[Opening Material for the task section]

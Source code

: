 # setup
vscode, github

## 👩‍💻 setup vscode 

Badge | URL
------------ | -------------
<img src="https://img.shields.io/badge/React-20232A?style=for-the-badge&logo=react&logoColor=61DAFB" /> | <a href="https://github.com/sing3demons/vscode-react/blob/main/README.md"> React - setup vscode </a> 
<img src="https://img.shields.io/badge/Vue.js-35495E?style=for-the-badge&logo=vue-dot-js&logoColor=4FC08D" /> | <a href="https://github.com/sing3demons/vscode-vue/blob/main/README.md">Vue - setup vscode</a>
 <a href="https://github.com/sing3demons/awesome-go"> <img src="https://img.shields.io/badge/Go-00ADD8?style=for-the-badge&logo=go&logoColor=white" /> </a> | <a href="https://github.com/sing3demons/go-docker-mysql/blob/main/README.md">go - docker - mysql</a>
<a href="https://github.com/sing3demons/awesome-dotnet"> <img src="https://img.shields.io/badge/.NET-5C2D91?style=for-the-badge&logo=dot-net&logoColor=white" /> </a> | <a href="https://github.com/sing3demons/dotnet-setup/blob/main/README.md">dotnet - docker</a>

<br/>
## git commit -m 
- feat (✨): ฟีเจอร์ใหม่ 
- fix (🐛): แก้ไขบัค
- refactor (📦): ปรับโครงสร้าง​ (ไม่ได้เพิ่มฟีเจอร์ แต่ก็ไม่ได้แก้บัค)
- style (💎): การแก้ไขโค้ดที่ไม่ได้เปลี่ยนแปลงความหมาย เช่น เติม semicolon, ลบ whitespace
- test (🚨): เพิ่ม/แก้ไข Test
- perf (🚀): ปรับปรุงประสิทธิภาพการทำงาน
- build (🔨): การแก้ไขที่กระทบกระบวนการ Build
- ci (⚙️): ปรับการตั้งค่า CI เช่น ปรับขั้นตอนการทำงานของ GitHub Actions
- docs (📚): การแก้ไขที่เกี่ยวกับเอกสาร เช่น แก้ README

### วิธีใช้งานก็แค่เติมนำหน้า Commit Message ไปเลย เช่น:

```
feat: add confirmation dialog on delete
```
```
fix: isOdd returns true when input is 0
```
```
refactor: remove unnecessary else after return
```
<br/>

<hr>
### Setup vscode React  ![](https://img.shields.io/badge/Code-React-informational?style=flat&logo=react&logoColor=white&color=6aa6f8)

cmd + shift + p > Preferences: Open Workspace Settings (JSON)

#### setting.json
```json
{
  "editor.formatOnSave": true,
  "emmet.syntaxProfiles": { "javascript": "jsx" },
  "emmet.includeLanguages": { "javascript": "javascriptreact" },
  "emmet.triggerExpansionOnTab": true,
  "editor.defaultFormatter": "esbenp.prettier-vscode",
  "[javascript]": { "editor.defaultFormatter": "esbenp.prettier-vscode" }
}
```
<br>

[Closing Material for the task section]

**Task directions:** Each entry above is to be set down again in exactly the same words.

**Result of the task:**
Source code

: # setup
vscode, github

## 👩‍💻 setup vscode 

Badge | URL
------------ | -------------
<img src="https://img.shields.io/badge/React-20232A?style=for-the-badge&logo=react&logoColor=61DAFB" /> | <a href="https://github.com/sing3demons/vscode-react/blob/main/README.md"> React - setup vscode </a> 
<img src="https://img.shields.io/badge/Vue.js-35495E?style=for-the-badge&logo=vue-dot-js&logoColor=4FC08D" /> | <a href="https://github.com/sing3demons/vscode-vue/blob/main/README.md">Vue - setup vscode</a>
 <a href="https://github.com/sing3demons/awesome-go"> <img src="https://img.shields.io/badge/Go-00ADD8?style=for-the-badge&logo=go&logoColor=white" /> </a> | <a href="https://github.com/sing3demons/go-docker-mysql/blob/main/README.md">go - docker - mysql</a>
<a href="https://github.com/sing3demons/awesome-dotnet"> <img src="https://img.shields.io/badge/.NET-5C2D91?style=for-the-badge&logo=dot-net&logoColor=white" /> </a> | <a href="https://github.com/sing3demons/dotnet-setup/blob/main/README.md">dotnet - docker</a>

<br/>
## git commit -m 
- feat (✨): ฟีเจอร์ใหม่ 
- fix (🐛): แก้ไขบัค
- refactor (📦): ปรับโครงสร้าง​ (ไม่ได้เพิ่มฟีเจอร์ แต่ก็ไม่ได้แก้บัค)
- style (💎): การแก้ไขโค้ดที่ไม่ได้เปลี่ยนแปลงความหมาย เช่น เติม semicolon, ลบ whitespace
- test (🚨): เพิ่ม/แก้ไข Test
- perf (🚀): ปรับปรุงประสิทธิภาพการทำงาน
- build (🔨): การแก้ไขที่กระทบกระบวนการ Build
- ci (⚙️): ปรับการตั้งค่า CI เช่น ปรับขั้นตอนการทำงานของ GitHub Actions
- docs (📚): การแก้ไขที่เกี่ยวกับเอกสาร เช่น แก้ README

### วิธีใช้งานก็แค่เติมนำหน้า Commit Message ไปเลย เช่น:

```
feat: add confirmation dialog on delete
```
```
fix: isOdd returns true when input is 0
```
```
refactor: remove unnecessary else after return
```
<br/>

<hr>
### Setup vscode React  ![](https://img.shields.io/badge/Code-React-informational?style=flat&logo=react&logoColor=white&color=6aa6f8)

cmd + shift + p > Preferences: Open Workspace Settings (JSON)

#### setting.json
```json
{
  "editor.formatOnSave": true,
  "emmet.syntaxProfiles": { "javascript": "jsx" },
  "emmet.includeLanguages": { "javascript": "javascriptreact" },
  "emmet.triggerExpansionOnTab": true,
  "editor.defaultFormatter": "esbenp.prettier-vscode",
  "[javascript]": { "editor.defaultFormatter": "esbenp.prettier-vscode" }
}
```
<br>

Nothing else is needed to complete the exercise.